Part 1: The pollutantmean() function calculates the mean of a specific pollutant (could be sulfate or nitrate), excluding any NA observation.
Part 2: The complete() function analyses the number of non-NA observations of each monitor id.
Part 3: The corr() function calculates the correlation between nitrate and sulfate, excluding rows with NA observations.

Instructions

Introduction

For this first programming assignment you will write three functions that are meant to interact with dataset that accompanies this assignment. The dataset is contained in a zip file specdata.zip that you can download from the Coursera web site.
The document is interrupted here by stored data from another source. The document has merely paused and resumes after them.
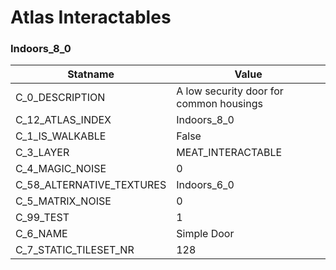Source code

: 

# Atlas Interactables





### Indoors_8_0
| Statname | Value | 
|  --  |  --  | 
| C_0_DESCRIPTION | A low security door for common housings | 
| C_12_ATLAS_INDEX | Indoors_8_0 | 
| C_1_IS_WALKABLE | False | 
| C_3_LAYER | MEAT_INTERACTABLE | 
| C_4_MAGIC_NOISE | 0 | 
| C_58_ALTERNATIVE_TEXTURES | Indoors_6_0 | 
| C_5_MATRIX_NOISE | 0 | 
| C_99_TEST | 1 | 
| C_6_NAME | Simple Door | 
| C_7_STATIC_TILESET_NR | 128 | 

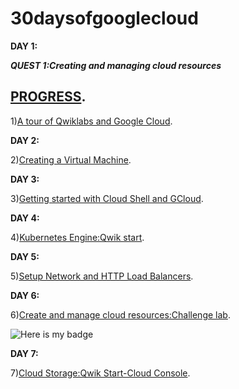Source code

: # 30daysofgooglecloud
**DAY 1:**

***QUEST 1:Creating and managing cloud resources***
## [PROGRESS](https://google.qwiklabs.com/quests/120#).

1)[A tour of Qwiklabs and Google Cloud](https://google.qwiklabs.com/focuses/2794?parent=catalog).

**DAY 2:**

2)[Creating a Virtual Machine](https://google.qwiklabs.com/focuses/3563?parent=catalog).

**DAY 3:**

3)[Getting started with Cloud Shell and GCloud](https://google.qwiklabs.com/focuses/563?parent=catalog).

**DAY 4:**

4)[Kubernetes Engine:Qwik start](https://google.qwiklabs.com/focuses/878?parent=catalog).

**DAY 5:**

5)[Setup Network and HTTP Load Balancers](https://google.qwiklabs.com/focuses/12007?parent=catalog).

**DAY 6:**

6)[Create and manage cloud resources:Challenge lab](https://google.qwiklabs.com/focuses/10258?parent=catalog).

![Here is my badge](https://res.cloudinary.com/practicaldev/image/fetch/s--7rOakUjH--/c_limit%2Cf_auto%2Cfl_progressive%2Cq_auto%2Cw_880/https://dev-to-uploads.s3.amazonaws.com/i/y2ix1hmiwaqp9gq4pcqh.png)

**DAY 7:**

7)[Cloud Storage:Qwik Start-Cloud Console](https://google.qwiklabs.com/focuses/1760?parent=catalog).
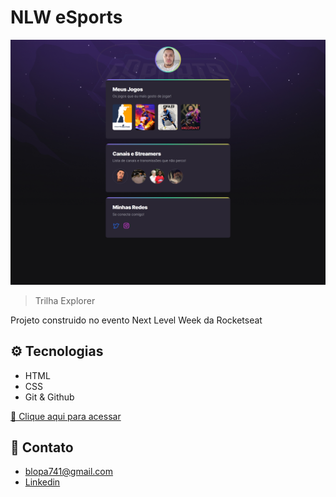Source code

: # NLW eSports

![preview](./.github/preview.png)

>Trilha Explorer

Projeto construido no evento Next Level Week da Rocketseat

## ⚙ Tecnologias

- HTML
- CSS
- Git & Github

[🔗 Clique aqui para acessar](https://pablo-vl.github.io/nlw)

## 🖤 Contato

- blopa741@gmail.com
- [Linkedin](linkedin.com/in/pablovl-dev/)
Although this is a programming assignment, you will be assessed using a separate quiz.

Data

The zip file containing the data can be downloaded here:

specdata.zip [2.4MB]

The zip file contains 332 comma-separated-value (CSV) files containing pollution monitoring data for fine particulate matter (PM) air pollution at 332 locations in the United States. Each file contains data from a single monitor and the ID number for each monitor is contained in the file name. For example, data for monitor 200 is contained in the file “200.csv”. Each file contains three variables:

Date: the date of the observation in YYYY-MM-DD format (year-month-day)
sulfate: the level of sulfate PM in the air on that date (measured in micrograms per cubic meter)
nitrate: the level of nitrate PM in the air on that date (measured in micrograms per cubic meter)

For this programming assignment you will need to unzip this file and create the directory ‘specdata’. Once you have unzipped the zip file, do not make any modifications to the files in the ‘specdata’ directory. In each file you’ll notice that there are many days where either sulfate or nitrate (or both) are missing (coded as NA). This is common with air pollution monitoring data in the United States.

# Download the specdata.zip
download.file(url = "https://d396qusza40orc.cloudfront.net/rprog%2Fdata%2Fspecdata.zip",
              destfile = "./R Programming/specdata.zip")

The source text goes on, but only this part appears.